**TO DO**
The word "mathcal" marks the lines to copy; find all of them in the entries below.

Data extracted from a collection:
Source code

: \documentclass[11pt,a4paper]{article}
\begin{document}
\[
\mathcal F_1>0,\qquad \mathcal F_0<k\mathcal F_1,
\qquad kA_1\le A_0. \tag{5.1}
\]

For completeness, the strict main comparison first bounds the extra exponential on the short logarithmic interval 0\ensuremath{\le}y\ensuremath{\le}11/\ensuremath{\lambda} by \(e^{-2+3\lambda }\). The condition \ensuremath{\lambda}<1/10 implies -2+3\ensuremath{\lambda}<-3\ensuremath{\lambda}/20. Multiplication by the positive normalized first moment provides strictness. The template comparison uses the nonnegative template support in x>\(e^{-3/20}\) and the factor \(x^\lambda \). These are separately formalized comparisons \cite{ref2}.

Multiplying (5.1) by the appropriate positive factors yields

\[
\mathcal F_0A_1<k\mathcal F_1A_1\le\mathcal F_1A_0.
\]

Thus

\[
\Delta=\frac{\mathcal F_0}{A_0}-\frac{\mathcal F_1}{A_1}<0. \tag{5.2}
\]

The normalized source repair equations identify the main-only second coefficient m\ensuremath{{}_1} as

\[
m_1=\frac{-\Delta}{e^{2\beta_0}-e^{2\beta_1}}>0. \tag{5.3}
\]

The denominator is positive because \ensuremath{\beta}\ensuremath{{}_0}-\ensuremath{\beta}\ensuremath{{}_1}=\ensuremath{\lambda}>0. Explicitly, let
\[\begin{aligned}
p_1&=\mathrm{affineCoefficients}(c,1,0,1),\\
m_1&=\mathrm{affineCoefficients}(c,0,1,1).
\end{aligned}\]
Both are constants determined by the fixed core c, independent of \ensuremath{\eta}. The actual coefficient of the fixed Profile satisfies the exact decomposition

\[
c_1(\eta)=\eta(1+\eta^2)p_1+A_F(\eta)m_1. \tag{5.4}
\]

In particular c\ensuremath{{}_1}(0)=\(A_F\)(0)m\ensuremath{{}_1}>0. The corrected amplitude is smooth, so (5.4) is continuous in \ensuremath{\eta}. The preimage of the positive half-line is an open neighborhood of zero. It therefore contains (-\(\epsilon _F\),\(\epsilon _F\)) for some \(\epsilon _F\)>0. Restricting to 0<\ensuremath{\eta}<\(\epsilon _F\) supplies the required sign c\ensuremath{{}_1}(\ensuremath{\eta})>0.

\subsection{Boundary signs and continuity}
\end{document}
--
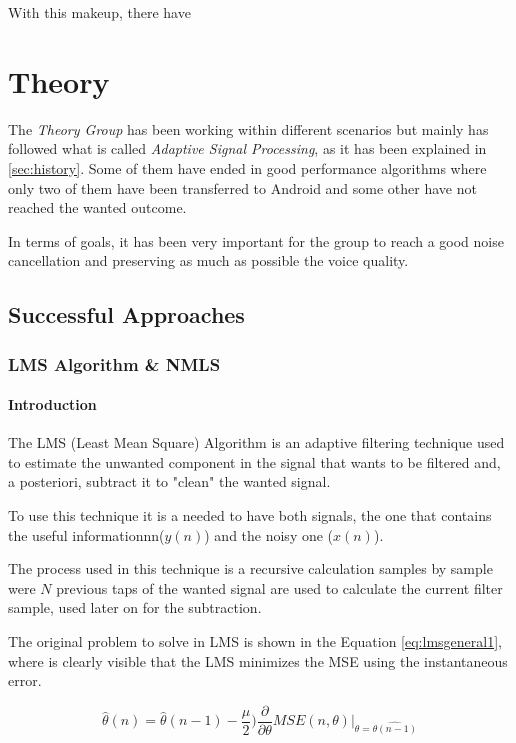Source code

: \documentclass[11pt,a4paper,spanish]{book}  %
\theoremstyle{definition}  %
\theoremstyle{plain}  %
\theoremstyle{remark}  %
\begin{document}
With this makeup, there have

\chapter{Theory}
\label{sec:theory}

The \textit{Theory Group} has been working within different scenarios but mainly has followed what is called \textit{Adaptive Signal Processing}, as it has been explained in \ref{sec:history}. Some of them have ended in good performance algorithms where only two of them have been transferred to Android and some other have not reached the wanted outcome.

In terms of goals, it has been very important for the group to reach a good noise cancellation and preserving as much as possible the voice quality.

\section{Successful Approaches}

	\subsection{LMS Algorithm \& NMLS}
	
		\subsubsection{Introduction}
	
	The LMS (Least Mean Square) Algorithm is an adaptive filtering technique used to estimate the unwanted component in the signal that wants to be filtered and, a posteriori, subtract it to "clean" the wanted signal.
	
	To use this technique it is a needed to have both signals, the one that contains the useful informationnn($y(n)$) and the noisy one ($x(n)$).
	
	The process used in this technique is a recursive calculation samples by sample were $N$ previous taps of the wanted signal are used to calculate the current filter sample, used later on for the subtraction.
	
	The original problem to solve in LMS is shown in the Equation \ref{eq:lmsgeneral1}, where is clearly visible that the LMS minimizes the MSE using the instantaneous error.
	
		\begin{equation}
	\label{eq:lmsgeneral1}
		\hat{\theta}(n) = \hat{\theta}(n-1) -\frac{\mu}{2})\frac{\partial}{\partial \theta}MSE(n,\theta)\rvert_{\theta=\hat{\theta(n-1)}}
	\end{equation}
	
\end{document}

**SOLUTION TO THIS PROBLEM**
\mathcal F_1>0,\qquad \mathcal F_0<k\mathcal F_1,
\mathcal F_0A_1<k\mathcal F_1A_1\le\mathcal F_1A_0.
\Delta=\frac{\mathcal F_0}{A_0}-\frac{\mathcal F_1}{A_1}<0. \tag{5.2}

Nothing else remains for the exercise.